Buy Indian Bank Ltd For Target Rs.220 - Emkay Global
Growth set to improve, but asset quality to be key monitorable
* Among the PSBs that were part of the recent consolidation, Indian Bank benefited the most from its merger with Allahabad Bank in terms of liability profile (CASA >40%). Its proactive tech integration ensured a smooth transition, unlike BOB. We believe Indian Bank is one of the best mid-cap PSBs with strong capital ratios (CET 1 ~11.7%) across cycles and ability to deliver relatively stronger return ratios (RoA/RoE at 0.8%/13%) as growth accelerates.
* With strong capital buffers (CET1@11.7%) in place and overall NPAs trending down, it is gearing up to accelerate growth (~8% in FY22E; >10% in FY23E). This should be mainly driven by healthy traction in the RAM segment and back-end support from mid-corporates. Thus, better growth/LDR and lower interest reversals should support margins.
* Asset quality performance has been a mixed bag, with NPAs declining to 9.6% from a peak of 12.7% post-merger, but restructuring remains slightly high at 5% of loans. Management believes that the bulk of retail (42%) restructuring is toward mortgages and expects a lower relapse rate. The impact of RBI’s norms on upgrading NPAs, subject to clearance of all dues, could have a limited impact in Q3.
* Factoring in the impact of rising G-sec yields on treasury and a slightly higher tax rate from FY23E, we cut the bank’s FY23-24E earnings by 5-6% and still expect it to deliver healthy RoA/RoE of 0.8%/13% by FY24E. Valuations remain reasonable post the recent marketwide correction.
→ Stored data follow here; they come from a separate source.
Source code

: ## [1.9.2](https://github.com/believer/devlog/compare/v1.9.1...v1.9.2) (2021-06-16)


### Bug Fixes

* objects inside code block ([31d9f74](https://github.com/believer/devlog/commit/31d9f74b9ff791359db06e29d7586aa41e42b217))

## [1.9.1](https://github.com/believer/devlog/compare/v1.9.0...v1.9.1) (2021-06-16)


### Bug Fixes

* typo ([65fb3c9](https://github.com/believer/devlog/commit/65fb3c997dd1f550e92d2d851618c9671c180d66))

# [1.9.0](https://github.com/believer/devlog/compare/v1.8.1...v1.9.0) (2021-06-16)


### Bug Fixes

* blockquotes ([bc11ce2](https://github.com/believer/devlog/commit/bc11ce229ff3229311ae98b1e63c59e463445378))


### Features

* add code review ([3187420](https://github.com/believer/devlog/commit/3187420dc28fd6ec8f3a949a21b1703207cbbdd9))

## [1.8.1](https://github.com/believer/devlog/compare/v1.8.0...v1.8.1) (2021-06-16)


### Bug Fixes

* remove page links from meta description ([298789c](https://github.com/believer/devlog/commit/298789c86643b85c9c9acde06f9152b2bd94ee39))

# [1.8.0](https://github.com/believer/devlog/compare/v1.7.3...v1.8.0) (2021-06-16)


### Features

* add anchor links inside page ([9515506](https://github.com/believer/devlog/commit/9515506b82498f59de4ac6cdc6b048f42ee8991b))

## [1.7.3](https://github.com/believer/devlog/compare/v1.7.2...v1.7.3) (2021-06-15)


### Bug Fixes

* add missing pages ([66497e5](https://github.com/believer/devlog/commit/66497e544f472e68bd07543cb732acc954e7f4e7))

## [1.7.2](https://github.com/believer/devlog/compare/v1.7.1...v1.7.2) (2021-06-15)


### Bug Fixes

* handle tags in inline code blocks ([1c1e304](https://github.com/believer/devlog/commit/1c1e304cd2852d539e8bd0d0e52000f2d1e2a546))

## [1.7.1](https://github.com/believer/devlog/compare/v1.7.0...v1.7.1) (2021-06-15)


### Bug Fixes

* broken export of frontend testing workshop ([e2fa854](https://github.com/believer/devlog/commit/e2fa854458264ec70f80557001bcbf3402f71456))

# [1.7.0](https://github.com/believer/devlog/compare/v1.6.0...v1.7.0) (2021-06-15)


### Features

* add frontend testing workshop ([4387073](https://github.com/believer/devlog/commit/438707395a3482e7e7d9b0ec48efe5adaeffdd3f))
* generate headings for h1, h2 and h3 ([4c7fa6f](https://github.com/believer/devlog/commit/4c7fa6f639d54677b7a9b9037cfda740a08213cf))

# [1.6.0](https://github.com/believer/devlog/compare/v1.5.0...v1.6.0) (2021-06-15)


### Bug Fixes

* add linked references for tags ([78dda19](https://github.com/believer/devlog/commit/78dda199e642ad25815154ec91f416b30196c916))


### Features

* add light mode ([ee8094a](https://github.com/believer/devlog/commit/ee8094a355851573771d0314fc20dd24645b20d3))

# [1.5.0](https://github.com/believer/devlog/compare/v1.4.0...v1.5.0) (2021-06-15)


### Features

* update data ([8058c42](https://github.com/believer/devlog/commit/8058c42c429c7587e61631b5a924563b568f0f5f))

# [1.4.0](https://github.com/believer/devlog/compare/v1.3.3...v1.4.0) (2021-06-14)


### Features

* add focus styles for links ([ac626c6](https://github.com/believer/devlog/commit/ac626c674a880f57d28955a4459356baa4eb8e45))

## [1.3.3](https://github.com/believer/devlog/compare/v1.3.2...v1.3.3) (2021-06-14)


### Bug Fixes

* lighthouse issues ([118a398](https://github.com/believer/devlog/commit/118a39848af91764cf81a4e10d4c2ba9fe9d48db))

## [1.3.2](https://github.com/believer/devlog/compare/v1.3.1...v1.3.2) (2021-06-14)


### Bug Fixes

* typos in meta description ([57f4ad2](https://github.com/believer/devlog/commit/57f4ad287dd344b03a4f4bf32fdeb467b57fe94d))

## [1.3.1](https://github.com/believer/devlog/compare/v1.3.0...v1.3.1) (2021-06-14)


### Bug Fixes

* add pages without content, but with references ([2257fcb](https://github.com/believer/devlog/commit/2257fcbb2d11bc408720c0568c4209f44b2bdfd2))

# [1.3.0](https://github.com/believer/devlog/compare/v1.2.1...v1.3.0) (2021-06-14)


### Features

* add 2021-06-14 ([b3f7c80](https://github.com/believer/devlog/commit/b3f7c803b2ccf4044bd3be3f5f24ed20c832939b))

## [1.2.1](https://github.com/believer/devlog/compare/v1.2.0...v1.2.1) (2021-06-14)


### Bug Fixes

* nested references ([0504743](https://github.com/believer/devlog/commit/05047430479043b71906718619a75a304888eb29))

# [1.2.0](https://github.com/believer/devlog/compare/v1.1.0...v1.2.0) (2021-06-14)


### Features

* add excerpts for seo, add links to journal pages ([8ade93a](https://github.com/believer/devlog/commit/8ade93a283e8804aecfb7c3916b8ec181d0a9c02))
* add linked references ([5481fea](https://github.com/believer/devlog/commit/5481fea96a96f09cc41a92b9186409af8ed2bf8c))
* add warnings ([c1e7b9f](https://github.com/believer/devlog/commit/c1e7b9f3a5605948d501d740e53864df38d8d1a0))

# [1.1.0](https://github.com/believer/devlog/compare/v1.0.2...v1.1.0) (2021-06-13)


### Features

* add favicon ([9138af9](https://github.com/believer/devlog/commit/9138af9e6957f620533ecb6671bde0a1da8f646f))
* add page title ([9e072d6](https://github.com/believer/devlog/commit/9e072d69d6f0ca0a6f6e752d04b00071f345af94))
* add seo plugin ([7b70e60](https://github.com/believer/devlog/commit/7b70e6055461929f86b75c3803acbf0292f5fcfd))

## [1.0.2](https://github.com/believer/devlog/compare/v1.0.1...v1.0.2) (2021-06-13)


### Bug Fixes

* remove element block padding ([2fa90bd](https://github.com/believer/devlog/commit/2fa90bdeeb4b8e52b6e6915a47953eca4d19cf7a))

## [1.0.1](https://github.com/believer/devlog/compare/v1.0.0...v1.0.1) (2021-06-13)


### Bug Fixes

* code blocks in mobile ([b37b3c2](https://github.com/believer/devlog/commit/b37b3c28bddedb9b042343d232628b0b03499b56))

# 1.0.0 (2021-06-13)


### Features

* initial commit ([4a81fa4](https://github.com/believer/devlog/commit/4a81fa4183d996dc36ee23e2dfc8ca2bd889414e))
Hence, we retain Buy with a revised TP of Rs220 (0.7x Dec’23E ABV) from earlier Rs235. Key risks: slow growth/higher NPAs in the SME segment due to a fresh Covid wave and delay in macro pick-up.
Growth set to improve, and so should margins: Overall loan growth has been subdued at 6% yoy, mainly due to the corporate drag stemming from the underutilization of capacities and deleveraging. However, RAM growth was reasonable at 13% yoy, including retail at 14% yoy and agri at 16% yoy. Management believes consistent momentum in RAM will do the heavylifting in terms of delivering 8% overall credit growth in FY22, with some back-end support from mid-corporate. It sees opportunities in sectors such as textiles, petrochemical, chemical and steel. The bank has also signed a co-lending arrangement with NBFCs like Indiabulls Housing and IIFL, but it is yet to see meaningful traction. The bank would be open to more partnerships on the lending side. The bank expects NIM to remain healthy at around 2.8-3%, led by improving growth/LDR and lower interest reversals as lumpy asset quality is largely behind.
Asset quality remains a mixed bag: The bank has already recognized Srei Group (inherited from Allahabad Bank) as an NPA with a 50% provision cover, while Future Retail (Rs11bn) is already part of the restructured pool. The bank expects few lumpy resolutions (including ILFS), transfer of NPAs to NARCL and higher write-offs given healthy provisioning cover to keep NPAs in check. The restructured book remains elevated at Rs192bn (5% of loans), mainly from retail (42%) and MSME (37%), but management expects limited slippages from the pool based on repayment trends and subject to no severe third Covid wave. The SMA 2 pool too has moderated to 1.5% from 2.6% in Q1, indicating a moderating stress pool.